If These Two Items Are On The Same Menu, It's A Restaurant Red Flag
There's no shortage of restaurant red flags out there: Unhappy staff, poor health inspector grades, or just plain bad reviews. These are relatively obvious, but there's one more red flag to look for: If a restaurant's menu contains both burgers and sushi on its menu (not to be confused with the presence of a so-called sushi or rice burger on the menu).
Here's why: These two types of food require a whole bunch of disparate elements. For (good) burgers, you'll need the right blend of quality beef freshly ground in the restaurant, a grill station, and a whole bunch of accouterments from buns to cheese, sauces, and lettuce. Plus, a good burger will probably require more attentive sourcing than just ordering whatever cheese, buns, and lettuce a wholesaler offers — as well as someone who can put it all together well.

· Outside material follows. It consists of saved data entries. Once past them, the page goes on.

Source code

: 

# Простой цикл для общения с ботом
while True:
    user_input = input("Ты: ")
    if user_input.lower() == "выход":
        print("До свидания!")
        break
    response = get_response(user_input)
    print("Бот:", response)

The same difficulties apply to sushi, but the ingredients you're sourcing are totally different, from quality fish that's safe to eat raw, to rice and nori. Top-notch sushi chefs have very particular training, and a chef who's good with burgers is arguably not so likely to wield those skills (nor would a trained sushi chef have particular expertise in grilling beef patties). Straddling these two specialties — from sourcing the right food to getting the right skilled chefs — is difficult (and sometimes economically challenging) for a restaurant. A restaurant may do either a really good burger, or some really good sushi, but it's far less likely they'll manage to do both.
The broader red flag: menus that do everything
Zoom out a little, and the red flag here isn't just restaurants that do burgers and sushi — it's restaurants that are trying to do too much at once. It's a problem that crops up frequently on shows like Gordon Ramsay's "Kitchen Nightmares," where Ramsay often encounters restaurants with menus so long that chefs struggle to execute most of the items well. Long menus are often cited as a restaurant red flag — there's no magic number on the right number of menu items, but the more items to handle, the more likely a kitchen is to struggle. There are exceptions, too — Chinese restaurants with long menus are often considered high quality.
To get more specific, it's not just long menus that are the problem, but unfocused menus. If a restaurant mixes together (for example) an assortment of Chinese and French dishes, they're likely to run into the same issue as a restaurant serving burgers and sushi on the same menu. Each of these cuisines requires specific skill sets to prepare well, and it'll be tough for a restaurant to pull off both. Again, there may be exceptions — a fusion restaurant is more focused and may showcase the work of a more creative chef who can mix influences together smoothly. However, if the menu is offering up classic beef bourguignon alongside traditional ma po tofu, there's a good chance you won't be wowed by either dish.